The new model is based on four significant risk factors for ILD survival of age (> 60) and imaging parameters of fibrosis score > 20%, a UIP pattern and emphysema.
It was developed by clinicians in South Korea based on a derivation cohort of 153 patients with ILD, in whom they found that the four parameters were significant predictors of mortality after a median follow up of 54 months.
They designed a tool based on assigning points to each of the parameters and stratifying patients into Stages I (0 points), II (1-3 points) and III (4-5 points) for prognosis.
When tested in a validation cohort of 149 patients with RA-ILD, the tool performed better than the existing GAP prediction model that was developed for patients with IPF. When used to predict five year mortality, the RA-ILD risk prediction model had a C-index of 0.780 compared to 0.623 with the GAP model.
The RA-ILD risk model divided patients into three groups with one-year mortality rates of 0%, 5.1% and 24.1%, respectively.
Writing in Respirology, the study authors said their CT-based risk prediction model gave a better guide to prognosis for patients with RA-ILD than models based on physiological parameters. They conceded that use of the fibrosis score cut-off may be difficult in patients with marginal scores in the range of 10-30%, but said that an FVC threshold of 70% predicted or less could be substituted instead of this parameter with equally accurate results.
“Our study is the first to develop a risk prediction model specifically for the mortality of patients with RA-ILD [and] our results suggest that a CT-based risk prediction model may be useful for predicting the prognosis of patients with RA-ILD,” they said.

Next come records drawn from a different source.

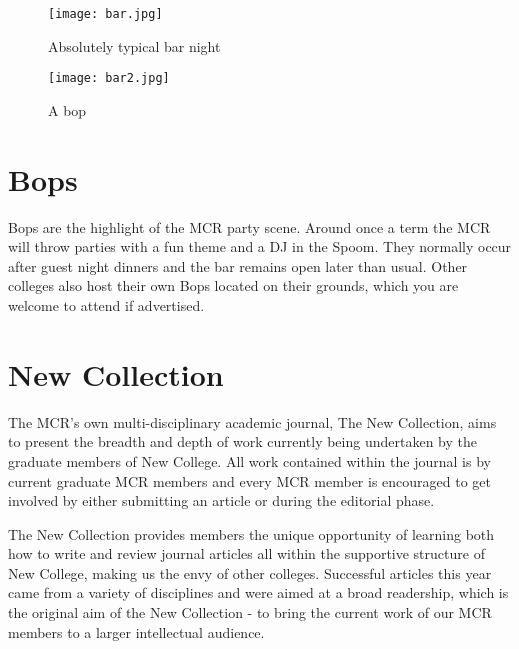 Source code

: \begin{figure}[htbp]
\centering
		\begin{minipage}{0.45\textwidth}
				\centering
				\texttt{[image: bar.jpg]}
				\caption[]{Absolutely typical bar night}
				\label{fig:bar}
        \end{minipage}%
        \quad
        \begin{minipage}{0.45\textwidth}
				\centering
				\texttt{[image: bar2.jpg]}
				\caption[]{A bop}
				\label{fig:bop}
        \end{minipage}%
\end{figure}

\section{Bops}
Bops are the highlight of the MCR party scene. Around once a term the MCR will
throw parties with a fun theme and a DJ in the Spoom. They normally occur after guest night dinners and the bar remains open later than usual. Other colleges also host their own Bops located on their grounds, which you are welcome to attend if advertised. 

\section{New Collection}
The MCR's own multi-disciplinary academic journal, The New Collection, aims to present the breadth and depth of work currently being undertaken by the graduate members of New College. All work contained within the journal is by current graduate MCR members and every MCR member is encouraged to get involved by either submitting an article or during the editorial phase.

The New Collection provides members the unique opportunity of learning both how to write and review journal articles all within the supportive structure of New College, making us the envy of other colleges. Successful articles this year came from a variety of disciplines and were aimed at a broad readership, which is the original aim of the New Collection - to bring the current work of our MCR members to a larger intellectual audience.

In a linked commentary, Dr Matthew Parker of the Department of Rheumatology, Royal Prince Alfred Hospital, Sydney, and Dr Tamera Corte of the Centre of Research Excellence in Pulmonary Fibrosis, NSW, said it was pleasing to see that risk stratification for RA-ILD patients could be possible with only age and high-resolution CT (HRCT) data.
The RA-ILD model would have potential advantages in circumstances where pulmonary function tests are not available, they said.
“It is pleasingly straightforward in its inclusion of only age and radiological parameters. We look forward to further refinement of this or further scoring systems to evaluate disease progression in addition to mortality,” they concluded.